Collapsing onto his knees, Scratch flung himself forward, landing face-first into the cool stream. Wagging his head back and forth deliciously beneath the surface, he drank and drank and drank as he remained submerged. Then yanked his head out and sputtered, sucking in a long breath, the warm evening air singing past his tortured membranes as his lungs swelled to bursting.
Down under he dived again, reveling in the glorious sanctuary this much water gave him, feeling it finally soak through the thick buckskin of his war shirt, wetting the linsey-woolsey shirt, making it all clammy against his sunburned chest and back.
Flipping his head back, he yanked off the soppy hat and hurled it back toward the bank, suddenly aware of just how much his long, curly hair weighed as he flung the mass of it back over his shoulders. In the next breath he rolled over onto the sandy river bottom. Now he leaned back, slowly back, until he was submerged right up to his chin—just the way he had dreamed he would when his last vestige of hope seemed about as far away as those distant, jagged lines of lightning that savagely split the sky asunder.

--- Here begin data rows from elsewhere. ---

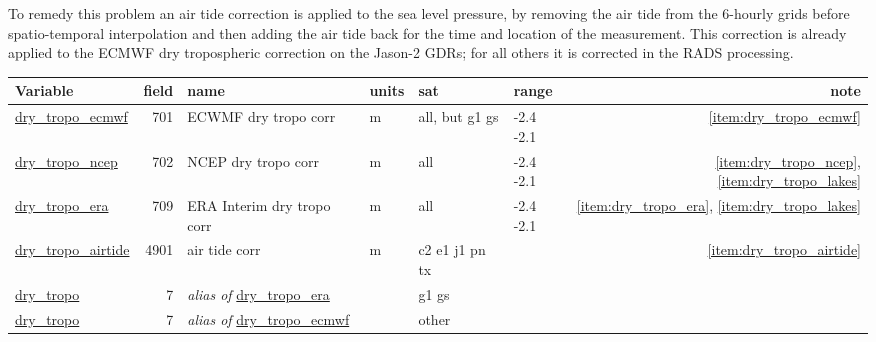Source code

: \documentclass[a4paper,11pt,openany,natbib]{thesis}
\makeatletter
\newcommand\var[1]{\url{#1}\index{variables!#1@\protect\url{#1}}}
\newcommand\alias[1]{\emph{alias of} \var{#1}}
\newenvironment{vartable}{
\begin{table}[ht]
\small
\begin{tabular}{lrllllr}
\hline
Variable & field & name & units & sat & range & note \\
\hline
}{
\hline
\end{tabular}
\end{table}
}
\makeatother
\begin{document}
To remedy this problem an air tide correction is applied to the sea level pressure, by removing the air tide from the 6-hourly grids before spatio-temporal interpolation and then adding the air tide back for the time and location of the measurement. This correction is already applied to the ECMWF dry tropospheric correction on the Jason-2 GDRs; for all others it is corrected in the RADS processing.

\begin{vartable}
\var{dry_tropo_ecmwf} & 701 & ECWMF dry tropo corr & m & all, but g1 gs & -2.4 -2.1 & \ref{item:dry_tropo_ecmwf} \\
\var{dry_tropo_ncep}  & 702 & NCEP dry tropo corr  & m & all & -2.4 -2.1 & \ref{item:dry_tropo_ncep}, \ref{item:dry_tropo_lakes} \\
\var{dry_tropo_era}   & 709 & ERA Interim dry tropo corr   & m & all & -2.4 -2.1 & \ref{item:dry_tropo_era}, \ref{item:dry_tropo_lakes} \\
\var{dry_tropo_airtide} & 4901 & air tide corr     & m & c2 e1 j1 pn tx & & \ref{item:dry_tropo_airtide} \\
\hline
\var{dry_tropo}       &   7 & \alias{dry_tropo_era} && g1 gs && \\
\var{dry_tropo}       &   7 & \alias{dry_tropo_ecmwf} && other && \\
\end{vartable}
\end{document}
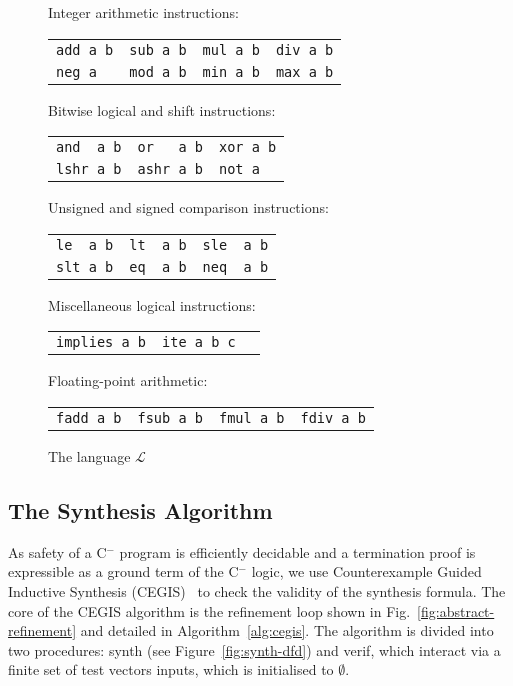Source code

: \documentclass[preprint]{sigplanconf}
\theoremstyle{definition}
\newcommand{\newC}{C$^-$\xspace}
\begin{document}
\begin{figure}
{\small
\begin{center}
\setlength{\tabcolsep}{16pt}
Integer arithmetic instructions:

\begin{tabular}{llll}
 \verb|add a b| & \verb|sub a b| & \verb|mul a b| & \verb|div a b| \\
 \verb|neg a| &   \verb|mod a b| & \verb|min a b| & \verb|max a b|
\end{tabular}

\medskip

Bitwise logical and shift instructions:

\begin{tabular}{lll}
 \verb|and  a b| & \verb|or   a b| & \verb|xor a b| \\
 \verb|lshr a b| & \verb|ashr a b| & \verb|not a|
\end{tabular}

\medskip

Unsigned and signed comparison instructions:

\begin{tabular}{lll}
 \verb|le  a b| & \verb|lt  a b| & \verb|sle  a b| \\
 \verb|slt a b| & \verb|eq  a b| & \verb|neq  a b|
\end{tabular}

Miscellaneous logical instructions:

\begin{tabular}{lll}
 \verb|implies a b| & \verb|ite a b c| & 
\end{tabular}

Floating-point arithmetic:

\begin{tabular}{llll}
 \verb|fadd a b| & \verb|fsub a b| & \verb|fmul a b| & \verb|fdiv a b| 
\end{tabular}


\end{center}
}
 \caption{The language $\mathcal{L}$}
 \label{fig:l-language}
\end{figure}


\subsection{The Synthesis Algorithm}
As safety of a \newC program is efficiently 
decidable and a termination proof is expressible as a ground term of the \newC logic, we use
Counterexample Guided Inductive Synthesis (CEGIS)~\cite{lezama-thesis,sketch} to
check the validity of the synthesis formula. 
The core of the CEGIS algorithm is the refinement loop shown in Fig.~\ref{fig:abstract-refinement} and
detailed in Algorithm~\ref{alg:cegis}.  
The algorithm is divided into two
procedures: {\sc synth} (see Figure~\ref{fig:synth-dfd}) and {\sc verif}, which interact via
a finite set of test vectors {\sc inputs}, which is initialised to $\emptyset$.
\end{document}
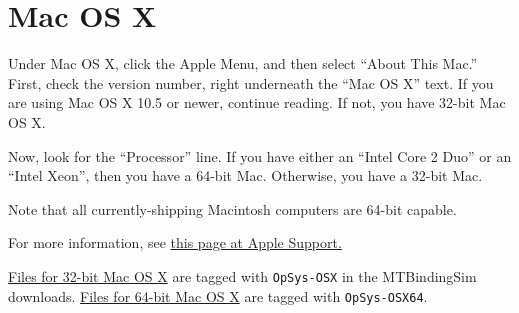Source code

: \section{Mac OS X%
  \label{mac-os-x}%
}

\noindent{}

Under Mac OS X, click the Apple Menu, and then select ``About This Mac.''
First, check the version number, right underneath the ``Mac OS X'' text.
If you are using Mac OS X 10.5 or newer, continue reading.  If not, you
have 32-bit Mac OS X.

Now, look for the ``Processor'' line.  If you have either an ``Intel Core 2
Duo'' or an ``Intel Xeon'', then you have a 64-bit Mac.  Otherwise, you have
a 32-bit Mac.

Note that all currently-shipping Macintosh computers are 64-bit capable.

For more information, see \href{http://support.apple.com/kb/ht3696}{this page at Apple Support.}

\href{http://code.google.com/p/mtbindingsim/downloads/list?q=OpSys-OSX}{Files for 32-bit Mac OS X}
are tagged with \texttt{OpSys-OSX} in the MTBindingSim downloads. \href{http://code.google.com/p/mtbindingsim/downloads/list?q=OpSys-OSX64}{Files for 64-bit
Mac OS X}
are tagged with \texttt{OpSys-OSX64}.

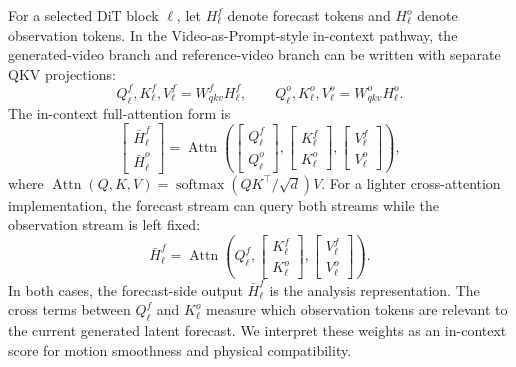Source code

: \documentclass{article}
\begin{document}
For a selected DiT block $\ell$, let $H_{\ell}^{f}$ denote forecast tokens and $H_{\ell}^{o}$ denote observation tokens. In the Video-as-Prompt-style in-context pathway, the generated-video branch and reference-video branch can be written with separate QKV projections:
\begin{equation}
    Q_{\ell}^{f},K_{\ell}^{f},V_{\ell}^{f}
    =
    W_{qkv}^{f} H_{\ell}^{f},
    \qquad
    Q_{\ell}^{o},K_{\ell}^{o},V_{\ell}^{o}
    =
    W_{qkv}^{o} H_{\ell}^{o}.
\end{equation}
The in-context full-attention form is
\begin{equation}
    \begin{bmatrix}
    \bar{H}_{\ell}^{f}\\
    \bar{H}_{\ell}^{o}
    \end{bmatrix}
    =
    \operatorname{Attn}\!\left(
    \begin{bmatrix}Q_{\ell}^{f}\\Q_{\ell}^{o}\end{bmatrix},
    \begin{bmatrix}K_{\ell}^{f}\\K_{\ell}^{o}\end{bmatrix},
    \begin{bmatrix}V_{\ell}^{f}\\V_{\ell}^{o}\end{bmatrix}
    \right),
    \label{eq:full-da-attn}
\end{equation}
where $\operatorname{Attn}(Q,K,V)=\operatorname{softmax}(QK^\top/\sqrt{d})V$. For a lighter cross-attention implementation, the forecast stream can query both streams while the observation stream is left fixed:
\begin{equation}
    \bar{H}_{\ell}^{f}
    =
    \operatorname{Attn}\!\left(
    Q_{\ell}^{f},
    \begin{bmatrix}K_{\ell}^{f}\\K_{\ell}^{o}\end{bmatrix},
    \begin{bmatrix}V_{\ell}^{f}\\V_{\ell}^{o}\end{bmatrix}
    \right).
    \label{eq:cross-da-attn}
\end{equation}
In both cases, the forecast-side output $\bar{H}_{\ell}^{f}$ is the analysis representation. The cross terms between $Q_{\ell}^{f}$ and $K_{\ell}^{o}$ measure which observation tokens are relevant to the current generated latent forecast. We interpret these weights as an in-context score for motion smoothness and physical compatibility.
\end{document}

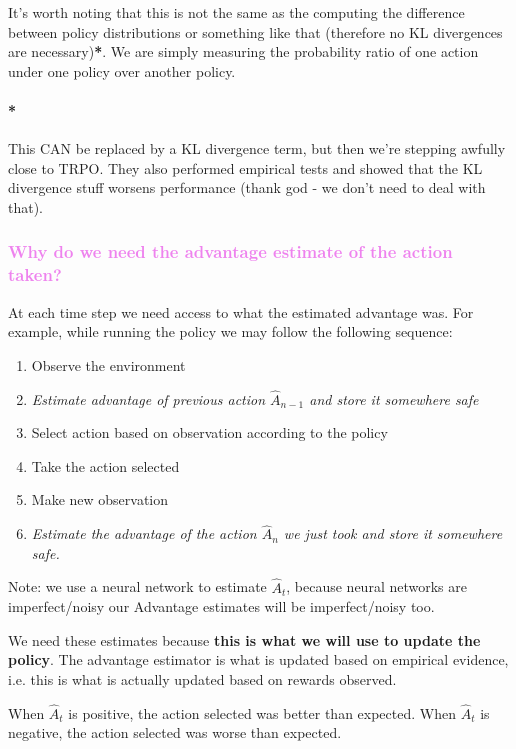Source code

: \documentclass{article}
\begin{document}
It's worth noting that this is not the same as the computing the difference between policy distributions or something like that (therefore no KL divergences are necessary)\textbf{*}. We are simply measuring the probability ratio of one action under one policy over another policy.

\paragraph{*}This CAN be replaced by a KL divergence term, but then we're stepping awfully close to TRPO. They also performed empirical tests and showed that the KL divergence stuff worsens performance (thank god - we don't need to deal with that).

\textcolor{violet}{\subsubsection{Why do we need the advantage estimate of the action taken?}}

At each time step we need access to what the estimated advantage was. For example, while running the policy we may follow the following sequence:
\begin{enumerate}
    \item Observe the environment
    \item \emph{Estimate advantage of previous action \(\hat{A}_{n-1}\) and store it somewhere safe} 
    \item Select action based on observation according to the policy
    \item Take the action selected 
    \item Make new observation
    \item \emph{Estimate the advantage of the action \(\hat{A}_{n}\) we just took and store it somewhere safe.} 
\end{enumerate}

Note: we use a neural network to estimate \(\hat{A}_{t}\), because neural networks are imperfect/noisy our Advantage estimates will be imperfect/noisy too. 

We need these estimates because \textbf{this is what we will use to update the policy}. The advantage estimator is what is updated based on empirical evidence, i.e. this is what is actually updated based on rewards observed.

When \(\hat{A}_{t}\) is positive, the action selected was better than expected.
When \(\hat{A}_{t}\) is negative, the action selected was worse than expected.
\end{document}

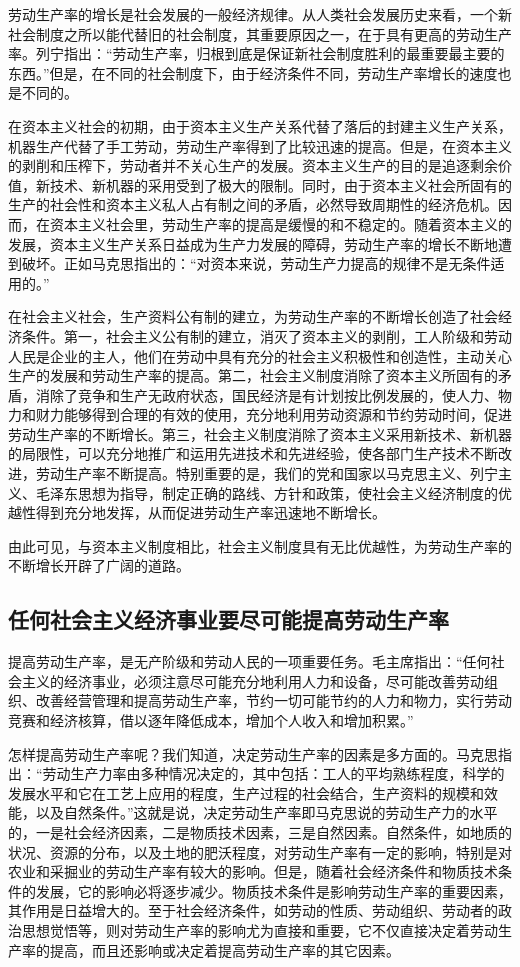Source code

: \documentclass{book}
\begin{document}
劳动生产率的增长是社会发展的一般经济规律。从人类社会发展历史来看，一个新社会制度之所以能代替旧的社会制度，其重要原因之一，在于具有更高的劳动生产率。列宁指出：“劳动生产率，归根到底是保证新社会制度胜利的最重要最主要的东西。”但是，在不同的社会制度下，由于经济条件不同，劳动生产率增长的速度也是不同的。

在资本主义社会的初期，由于资本主义生产关系代替了落后的封建主义生产关系，机器生产代替了手工劳动，劳动生产率得到了比较迅速的提高。但是，在资本主义的剥削和压榨下，劳动者并不关心生产的发展。资本主义生产的目的是追逐剩余价值，新技术、新机器的采用受到了极大的限制。同时，由于资本主义社会所固有的生产的社会性和资本主义私人占有制之间的矛盾，必然导致周期性的经济危机。因而，在资本主义社会里，劳动生产率的提高是缓慢的和不稳定的。随着资本主义的发展，资本主义生产关系日益成为生产力发展的障碍，劳动生产率的增长不断地遭到破坏。正如马克思指出的：“对资本来说，劳动生产力提高的规律不是无条件适用的。”

在社会主义社会，生产资料公有制的建立，为劳动生产率的不断增长创造了社会经济条件。第一，社会主义公有制的建立，消灭了资本主义的剥削，工人阶级和劳动人民是企业的主人，他们在劳动中具有充分的社会主义积极性和创造性，主动关心生产的发展和劳动生产率的提高。第二，社会主义制度消除了资本主义所固有的矛盾，消除了竞争和生产无政府状态，国民经济是有计划按比例发展的，使人力、物力和财力能够得到合理的有效的使用，充分地利用劳动资源和节约劳动时间，促进劳动生产率的不断增长。第三，社会主义制度消除了资本主义采用新技术、新机器的局限性，可以充分地推广和运用先进技术和先进经验，使各部门生产技术不断改进，劳动生产率不断提高。特别重要的是，我们的党和国家以马克思主义、列宁主义、毛泽东思想为指导，制定正确的路线、方针和政策，使社会主义经济制度的优越性得到充分地发挥，从而促进劳动生产率迅速地不断增长。

由此可见，与资本主义制度相比，社会主义制度具有无比优越性，为劳动生产率的不断增长开辟了广阔的道路。

\subsection{任何社会主义经济事业要尽可能提高劳动生产率}

提高劳动生产率，是无产阶级和劳动人民的一项重要任务。毛主席指出：“任何社会主义的经济事业，必须注意尽可能充分地利用人力和设备，尽可能改善劳动组织、改善经营管理和提高劳动生产率，节约一切可能节约的人力和物力，实行劳动竞赛和经济核算，借以逐年降低成本，增加个人收入和增加积累。”

怎样提高劳动生产率呢？我们知道，决定劳动生产率的因素是多方面的。马克思指出：“劳动生产力率由多种情况决定的，其中包括：工人的平均熟练程度，科学的发展水平和它在工艺上应用的程度，生产过程的社会结合，生产资料的规模和效能，以及自然条件。”这就是说，决定劳动生产率即马克思说的劳动生产力的水平的，一是社会经济因素，二是物质技术因素，三是自然因素。自然条件，如地质的状况、资源的分布，以及土地的肥沃程度，对劳动生产率有一定的影响，特别是对农业和采掘业的劳动生产率有较大的影响。但是，随着社会经济条件和物质技术条件的发展，它的影响必将逐步减少。物质技术条件是影响劳动生产率的重要因素，其作用是日益增大的。至于社会经济条件，如劳动的性质、劳动组织、劳动者的政治思想觉悟等，则对劳动生产率的影响尤为直接和重要，它不仅直接决定着劳动生产率的提高，而且还影响或决定着提高劳动生产率的其它因素。
\end{document}
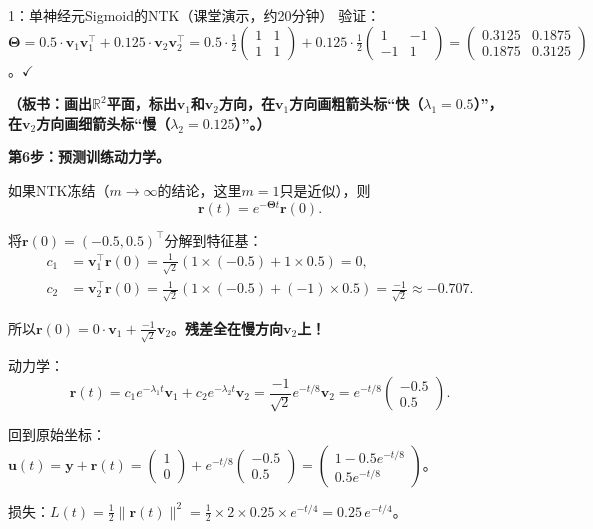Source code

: \documentclass[11pt,a4paper]{article}
\newcommand{\R}{\mathbb{R}}
\newcommand{\bTheta}{\boldsymbol{\Theta}}
\newcommand{\bu}{\mathbf{u}}
\newcommand{\by}{\mathbf{y}}
\newcommand{\br}{\mathbf{r}}
\newcommand{\bv}{\mathbf{v}}
\begin{document}
\begin{handcalc}{1：单神经元Sigmoid的NTK（课堂演示，约20分钟）}
验证：$\bTheta = 0.5\cdot\bv_1\bv_1^\top + 0.125\cdot\bv_2\bv_2^\top = 0.5\cdot\frac{1}{2}\begin{pmatrix}1&1\\1&1\end{pmatrix} + 0.125\cdot\frac{1}{2}\begin{pmatrix}1&-1\\-1&1\end{pmatrix} = \begin{pmatrix}0.3125&0.1875\\0.1875&0.3125\end{pmatrix}$。$\checkmark$

\textbf{（板书：画出$\R^2$平面，标出$\bv_1$和$\bv_2$方向，在$\bv_1$方向画粗箭头标``快（$\lambda_1=0.5$）''，在$\bv_2$方向画细箭头标``慢（$\lambda_2=0.125$）''。）}

\bigskip
\textbf{第6步：预测训练动力学。}

如果NTK冻结（$m\to\infty$的结论，这里$m=1$只是近似），则
\[
\br(t) = e^{-\bTheta t}\br(0).
\]

将$\br(0)=(-0.5, 0.5)^\top$分解到特征基：
\begin{align}
c_1 &= \bv_1^\top\br(0) = \frac{1}{\sqrt{2}}(1\times(-0.5) + 1\times 0.5) = 0, \\
c_2 &= \bv_2^\top\br(0) = \frac{1}{\sqrt{2}}(1\times(-0.5) + (-1)\times 0.5) = \frac{-1}{\sqrt{2}} \approx -0.707.
\end{align}

所以$\br(0) = 0\cdot\bv_1 + \frac{-1}{\sqrt{2}}\bv_2$。\textbf{残差全在慢方向$\bv_2$上！}

动力学：
\[
\br(t) = c_1 e^{-\lambda_1 t}\bv_1 + c_2 e^{-\lambda_2 t}\bv_2 = \frac{-1}{\sqrt{2}}e^{-t/8}\bv_2 = e^{-t/8}\begin{pmatrix}-0.5\\0.5\end{pmatrix}.
\]

回到原始坐标：$\bu(t) = \by + \br(t) = \begin{pmatrix}1\\0\end{pmatrix} + e^{-t/8}\begin{pmatrix}-0.5\\0.5\end{pmatrix} = \begin{pmatrix}1-0.5e^{-t/8}\\0.5e^{-t/8}\end{pmatrix}$。

损失：$L(t) = \frac{1}{2}\|\br(t)\|^2 = \frac{1}{2}\times 2\times 0.25\times e^{-t/4} = 0.25\,e^{-t/4}$。


\end{handcalc}
\end{document}
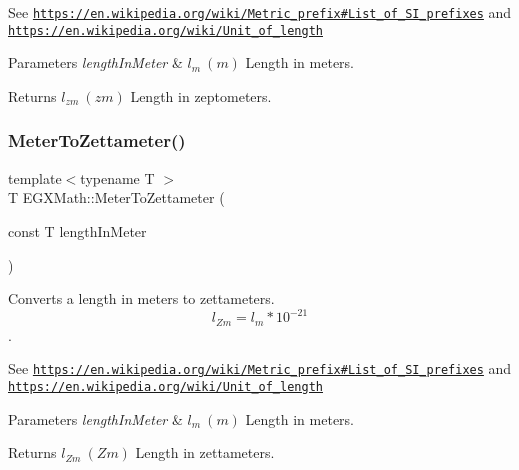 See \href{https://en.wikipedia.org/wiki/Metric_prefix#List_of_SI_prefixes}{\tt https\+://en.\+wikipedia.\+org/wiki/\+Metric\+\_\+prefix\#\+List\+\_\+of\+\_\+\+S\+I\+\_\+prefixes} and \href{https://en.wikipedia.org/wiki/Unit_of_length}{\tt https\+://en.\+wikipedia.\+org/wiki/\+Unit\+\_\+of\+\_\+length} 
\begin{DoxyParams}{Parameters}
{\em length\+In\+Meter} & $ l_{m}\ (m)$ Length in meters. \\
\hline
\end{DoxyParams}
\begin{DoxyReturn}{Returns}
$ l_{zm}\ (zm)$ Length in zeptometers. 
\end{DoxyReturn}
\mbox{\label{group___e_g_x_math-_conversions-_length_conversions-_s_i-_meter-_s_i_gafbd51e362ddfd28f270450693783f5c6}} 
\subsubsection{\texorpdfstring{Meter\+To\+Zettameter()}{MeterToZettameter()}}
{\footnotesize\ttfamily template$<$typename T $>$ \\
T E\+G\+X\+Math\+::\+Meter\+To\+Zettameter (\begin{DoxyParamCaption}\item[{const T}]{length\+In\+Meter }\end{DoxyParamCaption})}



Converts a length in meters to zettameters. \[ l_{Zm}=l_{m} * 10^{-21} \]. 

See \href{https://en.wikipedia.org/wiki/Metric_prefix#List_of_SI_prefixes}{\tt https\+://en.\+wikipedia.\+org/wiki/\+Metric\+\_\+prefix\#\+List\+\_\+of\+\_\+\+S\+I\+\_\+prefixes} and \href{https://en.wikipedia.org/wiki/Unit_of_length}{\tt https\+://en.\+wikipedia.\+org/wiki/\+Unit\+\_\+of\+\_\+length} 
\begin{DoxyParams}{Parameters}
{\em length\+In\+Meter} & $ l_{m}\ (m)$ Length in meters. \\
\hline
\end{DoxyParams}
\begin{DoxyReturn}{Returns}
$ l_{Zm}\ (Zm)$ Length in zettameters. 
\end{DoxyReturn}
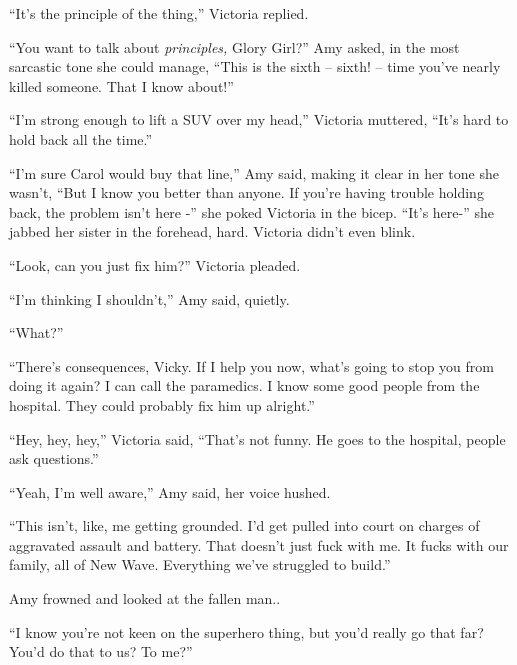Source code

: ``It's the principle of the thing,'' Victoria replied.



``You want to talk about \emph{principles, }Glory Girl?'' Amy asked, in the most sarcastic tone she could manage, ``This is the sixth – sixth! – time you've nearly killed someone.  That I know about!''



``I'm strong enough to lift a SUV over my head,'' Victoria muttered, ``It's hard to hold back all the time.''



``I'm sure Carol would buy that line,'' Amy said, making it clear in her tone she wasn't, ``But I know you better than anyone.  If you're having trouble holding back, the problem isn't here -'' she poked Victoria in the bicep.  ``It's here-'' she jabbed her sister in the forehead, hard.  Victoria didn't even blink.



``Look, can you just fix him?'' Victoria pleaded.



``I'm thinking I shouldn't,'' Amy said, quietly.



``What?''



``There's consequences, Vicky.  If I help you now, what's going to stop you from doing it again?  I can call the paramedics.  I know some good people from the hospital.  They could probably fix him up alright.''



``Hey, hey, hey,'' Victoria said, ``That's not funny.  He goes to the hospital, people ask questions.''



``Yeah, I'm well aware,'' Amy said, her voice hushed.



``This isn't, like, me getting grounded.  I'd get pulled into court on charges of aggravated assault and battery.  That doesn't just fuck with me.  It fucks with our family, all of New Wave.  Everything we've struggled to build.''



Amy frowned and looked at the fallen man..



``I know you're not keen on the superhero thing, but you'd really go that far?  You'd do that to us?  To me?''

Now they would survive the night. Here they could fort up the next day until they regained their strength. They could drink their fill until the following night, when they would press on toward range after range of the distant mountains dark against the twilit sky. Perhaps they stood some small chance of making it back to Taos. Perhaps they …
Bass sat upright in a noisy gush of water, feeling the liquid sluice off him as he gazed up the long slope toward the high ground. Beyond that rise, somewhere on down the other side, lay Asa McAfferty.
Feeling renewed, strong enough to clamber out of the water, Scratch seized up the reins to his own animal as he dragged its muzzle out of the water.
“Don’t want you getting loggy On me,” he scolded it as he yanked on the reins.
For a moment the horse protested, then reluctantly allowed Titus to pull it around and climb into the saddle, water pouring out of his leggings and off the twisted fringes at the bottom of the war shirt, spilling in sheets down over the saddle as he tapped his heels into the ribs before stuffing his moccasins into the stirrups.
“Hep-hep! Let’s git!”
The horse was slow getting him back up to the top of the rise, but it was far better than trudging up the slope on his own two legs. At the top his eyes began to search the sandy ground for a dark object large enough to be McAfferty.
Bass spied something to the left, and a few moments later he hauled back on the reins, staring down at the body a heartbeat before he dragged himself from the saddle, wet leggings gluing themselves to wet saddle. His leathers weighed as much as a trap sack.